■ REQUIRED ACTION
Your answer should consist only of the records, copied exactly, with the images removed.

■ Data excerpts
%%

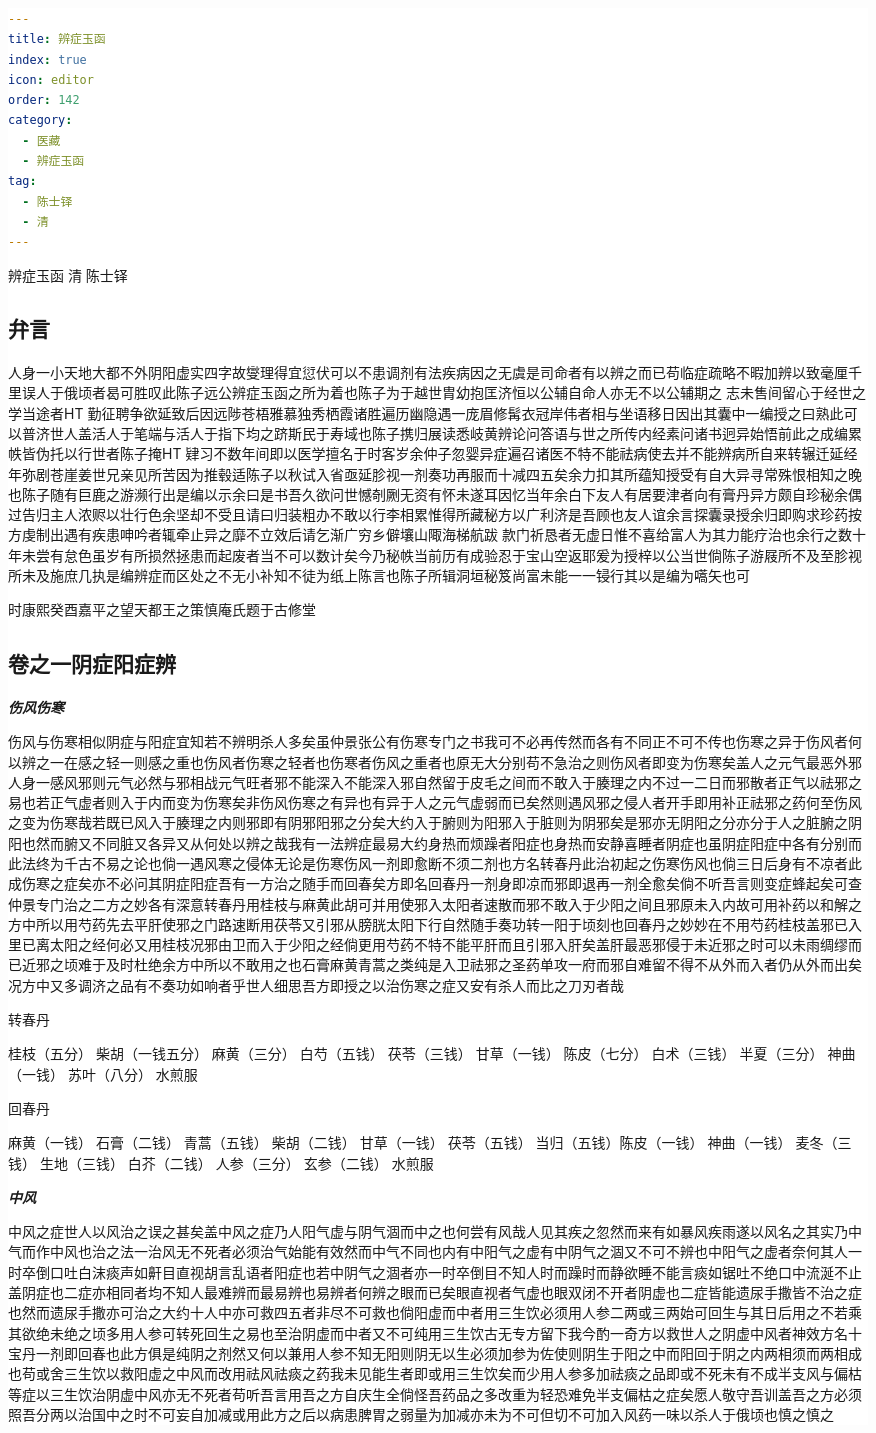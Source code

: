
 ```yaml
---
title: 辨症玉函
index: true
icon: editor
order: 142
category:
  - 医藏
  - 辨症玉函
tag:
  - 陈士铎
  - 清
---
```


辨症玉函 清 陈士铎  

## 弁言  

人身一小天地大都不外阴阳虚实四字故燮理得宜愆伏可以不患调剂有法疾病因之无虞是司命者有以辨之而已苟临症疏略不暇加辨以致毫厘千里误人于俄顷者曷可胜叹此陈子远公辨症玉函之所为着也陈子为于越世胄幼抱匡济恒以公辅自命人亦无不以公辅期之 志未售间留心于经世之学当途者HT 勤征聘争欲延致后因远陟苍梧雅慕独秀栖霞诸胜遍历幽隐遇一庞眉修髯衣冠岸伟者相与坐语移日因出其囊中一编授之曰熟此可以普济世人盖活人于笔端与活人于指下均之跻斯民于寿域也陈子携归展读悉岐黄辨论问答语与世之所传内经素问诸书迥异始悟前此之成编累帙皆伪托以行世者陈子掩HT 肄习不数年间即以医学擅名于时客岁余仲子忽婴异症遍召诸医不特不能祛病使去并不能辨病所自来转辗迁延经年弥剧苍崖姜世兄亲见所苦因为推毂适陈子以秋试入省亟延胗视一剂奏功再服而十减四五矣余力扣其所蕴知授受有自大异寻常殊恨相知之晚也陈子随有巨鹿之游濒行出是编以示余曰是书吾久欲问世憾剞劂无资有怀未遂耳因忆当年余白下友人有居要津者向有膏丹异方颇自珍秘余偶过告归主人浓赆以壮行色余坚却不受且请曰归装粗办不敢以行李相累惟得所藏秘方以广利济是吾顾也友人谊余言探囊录授余归即购求珍药按方虔制出遇有疾患呻吟者辄牵止异之靡不立效后请乞渐广穷乡僻壤山陬海梯航跋 款门祈恳者无虚日惟不喜给富人为其力能疗治也余行之数十年未尝有怠色虽岁有所损然拯患而起废者当不可以数计矣今乃秘帙当前历有成验忍于宝山空返耶爰为授梓以公当世倘陈子游屐所不及至胗视所未及施庶几执是编辨症而区处之不无小补知不徒为纸上陈言也陈子所辑洞垣秘笈尚富未能一一锓行其以是编为嚆矢也可  

时康熙癸酉嘉平之望天都王之策慎庵氏题于古修堂  

## 卷之一阴症阳症辨

***伤风伤寒***  

伤风与伤寒相似阴症与阳症宜知若不辨明杀人多矣虽仲景张公有伤寒专门之书我可不必再传然而各有不同正不可不传也伤寒之异于伤风者何以辨之一在感之轻一则感之重也伤风者伤寒之轻者也伤寒者伤风之重者也原无大分别苟不急治之则伤风者即变为伤寒矣盖人之元气最恶外邪人身一感风邪则元气必然与邪相战元气旺者邪不能深入不能深入邪自然留于皮毛之间而不敢入于腠理之内不过一二日而邪散者正气以祛邪之易也若正气虚者则入于内而变为伤寒矣非伤风伤寒之有异也有异于人之元气虚弱而已矣然则遇风邪之侵人者开手即用补正祛邪之药何至伤风之变为伤寒哉若既已风入于腠理之内则邪即有阴邪阳邪之分矣大约入于腑则为阳邪入于脏则为阴邪矣是邪亦无阴阳之分亦分于人之脏腑之阴阳也然而腑又不同脏又各异又从何处以辨之哉我有一法辨症最易大约身热而烦躁者阳症也身热而安静喜睡者阴症也虽阴症阳症中各有分别而此法终为千古不易之论也倘一遇风寒之侵体无论是伤寒伤风一剂即愈断不须二剂也方名转春丹此治初起之伤寒伤风也倘三日后身有不凉者此成伤寒之症矣亦不必问其阴症阳症吾有一方治之随手而回春矣方即名回春丹一剂身即凉而邪即退再一剂全愈矣倘不听吾言则变症蜂起矣可查仲景专门治之二方之妙各有深意转春丹用桂枝与麻黄此胡可并用使邪入太阳者速散而邪不敢入于少阳之间且邪原未入内故可用补药以和解之方中所以用芍药先去平肝使邪之门路速断用茯苓又引邪从膀胱太阳下行自然随手奏功转一阳于顷刻也回春丹之妙妙在不用芍药桂枝盖邪已入里已离太阳之经何必又用桂枝况邪由卫而入于少阳之经倘更用芍药不特不能平肝而且引邪入肝矣盖肝最恶邪侵于未近邪之时可以未雨绸缪而已近邪之顷难于及时杜绝余方中所以不敢用之也石膏麻黄青蒿之类纯是入卫祛邪之圣药单攻一府而邪自难留不得不从外而入者仍从外而出矣况方中又多调济之品有不奏功如响者乎世人细思吾方即授之以治伤寒之症又安有杀人而比之刀刃者哉  

转春丹  

桂枝（五分） 柴胡（一钱五分） 麻黄（三分） 白芍（五钱） 茯苓（三钱） 甘草（一钱） 陈皮（七分） 白术（三钱） 半夏（三分） 神曲（一钱） 苏叶（八分） 水煎服  

回春丹  

麻黄（一钱） 石膏（二钱） 青蒿（五钱） 柴胡（二钱） 甘草（一钱） 茯苓（五钱） 当归（五钱）陈皮（一钱） 神曲（一钱） 麦冬（三钱） 生地（三钱） 白芥（二钱） 人参（三分） 玄参（二钱） 水煎服  

***中风***  

中风之症世人以风治之误之甚矣盖中风之症乃人阳气虚与阴气涸而中之也何尝有风哉人见其疾之忽然而来有如暴风疾雨遂以风名之其实乃中气而作中风也治之法一治风无不死者必须治气始能有效然而中气不同也内有中阳气之虚有中阴气之涸又不可不辨也中阳气之虚者奈何其人一时卒倒口吐白沫痰声如鼾目直视胡言乱语者阳症也若中阴气之涸者亦一时卒倒目不知人时而躁时而静欲睡不能言痰如锯吐不绝口中流涎不止盖阴症也二症亦相同者均不知人最难辨而最易辨也易辨者何辨之眼而已矣眼直视者气虚也眼双闭不开者阴虚也二症皆能遗尿手撒皆不治之症也然而遗尿手撒亦可治之大约十人中亦可救四五者非尽不可救也倘阳虚而中者用三生饮必须用人参二两或三两始可回生与其日后用之不若乘其欲绝未绝之顷多用人参可转死回生之易也至治阴虚而中者又不可纯用三生饮古无专方留下我今酌一奇方以救世人之阴虚中风者神效方名十宝丹一剂即回春也此方俱是纯阴之剂然又何以兼用人参不知无阳则阴无以生必须加参为佐使则阴生于阳之中而阳回于阴之内两相须而两相成也苟或舍三生饮以救阳虚之中风而改用祛风祛痰之药我未见能生者即或用三生饮矣而少用人参多加祛痰之品即或不死未有不成半支风与偏枯等症以三生饮治阴虚中风亦无不死者苟听吾言用吾之方自庆生全倘怪吾药品之多改重为轻恐难免半支偏枯之症矣愿人敬守吾训盖吾之方必须照吾分两以治国中之时不可妄自加减或用此方之后以病患脾胃之弱量为加减亦未为不可但切不可加入风药一味以杀人于俄顷也慎之慎之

%%

■ RESULT FOR THIS EXERCISE
Source code

:
 ```yaml
---
title: 辨症玉函
index: true
icon: editor
order: 142
category:
  - 医藏
  - 辨症玉函
tag:
  - 陈士铎
  - 清
---
```


辨症玉函 清 陈士铎  

## 弁言  

人身一小天地大都不外阴阳虚实四字故燮理得宜愆伏可以不患调剂有法疾病因之无虞是司命者有以辨之而已苟临症疏略不暇加辨以致毫厘千里误人于俄顷者曷可胜叹此陈子远公辨症玉函之所为着也陈子为于越世胄幼抱匡济恒以公辅自命人亦无不以公辅期之 志未售间留心于经世之学当途者HT 勤征聘争欲延致后因远陟苍梧雅慕独秀栖霞诸胜遍历幽隐遇一庞眉修髯衣冠岸伟者相与坐语移日因出其囊中一编授之曰熟此可以普济世人盖活人于笔端与活人于指下均之跻斯民于寿域也陈子携归展读悉岐黄辨论问答语与世之所传内经素问诸书迥异始悟前此之成编累帙皆伪托以行世者陈子掩HT 肄习不数年间即以医学擅名于时客岁余仲子忽婴异症遍召诸医不特不能祛病使去并不能辨病所自来转辗迁延经年弥剧苍崖姜世兄亲见所苦因为推毂适陈子以秋试入省亟延胗视一剂奏功再服而十减四五矣余力扣其所蕴知授受有自大异寻常殊恨相知之晚也陈子随有巨鹿之游濒行出是编以示余曰是书吾久欲问世憾剞劂无资有怀未遂耳因忆当年余白下友人有居要津者向有膏丹异方颇自珍秘余偶过告归主人浓赆以壮行色余坚却不受且请曰归装粗办不敢以行李相累惟得所藏秘方以广利济是吾顾也友人谊余言探囊录授余归即购求珍药按方虔制出遇有疾患呻吟者辄牵止异之靡不立效后请乞渐广穷乡僻壤山陬海梯航跋 款门祈恳者无虚日惟不喜给富人为其力能疗治也余行之数十年未尝有怠色虽岁有所损然拯患而起废者当不可以数计矣今乃秘帙当前历有成验忍于宝山空返耶爰为授梓以公当世倘陈子游屐所不及至胗视所未及施庶几执是编辨症而区处之不无小补知不徒为纸上陈言也陈子所辑洞垣秘笈尚富未能一一锓行其以是编为嚆矢也可  

时康熙癸酉嘉平之望天都王之策慎庵氏题于古修堂  

## 卷之一阴症阳症辨

***伤风伤寒***  

伤风与伤寒相似阴症与阳症宜知若不辨明杀人多矣虽仲景张公有伤寒专门之书我可不必再传然而各有不同正不可不传也伤寒之异于伤风者何以辨之一在感之轻一则感之重也伤风者伤寒之轻者也伤寒者伤风之重者也原无大分别苟不急治之则伤风者即变为伤寒矣盖人之元气最恶外邪人身一感风邪则元气必然与邪相战元气旺者邪不能深入不能深入邪自然留于皮毛之间而不敢入于腠理之内不过一二日而邪散者正气以祛邪之易也若正气虚者则入于内而变为伤寒矣非伤风伤寒之有异也有异于人之元气虚弱而已矣然则遇风邪之侵人者开手即用补正祛邪之药何至伤风之变为伤寒哉若既已风入于腠理之内则邪即有阴邪阳邪之分矣大约入于腑则为阳邪入于脏则为阴邪矣是邪亦无阴阳之分亦分于人之脏腑之阴阳也然而腑又不同脏又各异又从何处以辨之哉我有一法辨症最易大约身热而烦躁者阳症也身热而安静喜睡者阴症也虽阴症阳症中各有分别而此法终为千古不易之论也倘一遇风寒之侵体无论是伤寒伤风一剂即愈断不须二剂也方名转春丹此治初起之伤寒伤风也倘三日后身有不凉者此成伤寒之症矣亦不必问其阴症阳症吾有一方治之随手而回春矣方即名回春丹一剂身即凉而邪即退再一剂全愈矣倘不听吾言则变症蜂起矣可查仲景专门治之二方之妙各有深意转春丹用桂枝与麻黄此胡可并用使邪入太阳者速散而邪不敢入于少阳之间且邪原未入内故可用补药以和解之方中所以用芍药先去平肝使邪之门路速断用茯苓又引邪从膀胱太阳下行自然随手奏功转一阳于顷刻也回春丹之妙妙在不用芍药桂枝盖邪已入里已离太阳之经何必又用桂枝况邪由卫而入于少阳之经倘更用芍药不特不能平肝而且引邪入肝矣盖肝最恶邪侵于未近邪之时可以未雨绸缪而已近邪之顷难于及时杜绝余方中所以不敢用之也石膏麻黄青蒿之类纯是入卫祛邪之圣药单攻一府而邪自难留不得不从外而入者仍从外而出矣况方中又多调济之品有不奏功如响者乎世人细思吾方即授之以治伤寒之症又安有杀人而比之刀刃者哉  

转春丹  

桂枝（五分） 柴胡（一钱五分） 麻黄（三分） 白芍（五钱） 茯苓（三钱） 甘草（一钱） 陈皮（七分） 白术（三钱） 半夏（三分） 神曲（一钱） 苏叶（八分） 水煎服  

回春丹  

麻黄（一钱） 石膏（二钱） 青蒿（五钱） 柴胡（二钱） 甘草（一钱） 茯苓（五钱） 当归（五钱）陈皮（一钱） 神曲（一钱） 麦冬（三钱） 生地（三钱） 白芥（二钱） 人参（三分） 玄参（二钱） 水煎服  

***中风***  

中风之症世人以风治之误之甚矣盖中风之症乃人阳气虚与阴气涸而中之也何尝有风哉人见其疾之忽然而来有如暴风疾雨遂以风名之其实乃中气而作中风也治之法一治风无不死者必须治气始能有效然而中气不同也内有中阳气之虚有中阴气之涸又不可不辨也中阳气之虚者奈何其人一时卒倒口吐白沫痰声如鼾目直视胡言乱语者阳症也若中阴气之涸者亦一时卒倒目不知人时而躁时而静欲睡不能言痰如锯吐不绝口中流涎不止盖阴症也二症亦相同者均不知人最难辨而最易辨也易辨者何辨之眼而已矣眼直视者气虚也眼双闭不开者阴虚也二症皆能遗尿手撒皆不治之症也然而遗尿手撒亦可治之大约十人中亦可救四五者非尽不可救也倘阳虚而中者用三生饮必须用人参二两或三两始可回生与其日后用之不若乘其欲绝未绝之顷多用人参可转死回生之易也至治阴虚而中者又不可纯用三生饮古无专方留下我今酌一奇方以救世人之阴虚中风者神效方名十宝丹一剂即回春也此方俱是纯阴之剂然又何以兼用人参不知无阳则阴无以生必须加参为佐使则阴生于阳之中而阳回于阴之内两相须而两相成也苟或舍三生饮以救阳虚之中风而改用祛风祛痰之药我未见能生者即或用三生饮矣而少用人参多加祛痰之品即或不死未有不成半支风与偏枯等症以三生饮治阴虚中风亦无不死者苟听吾言用吾之方自庆生全倘怪吾药品之多改重为轻恐难免半支偏枯之症矣愿人敬守吾训盖吾之方必须照吾分两以治国中之时不可妄自加减或用此方之后以病患脾胃之弱量为加减亦未为不可但切不可加入风药一味以杀人于俄顷也慎之慎之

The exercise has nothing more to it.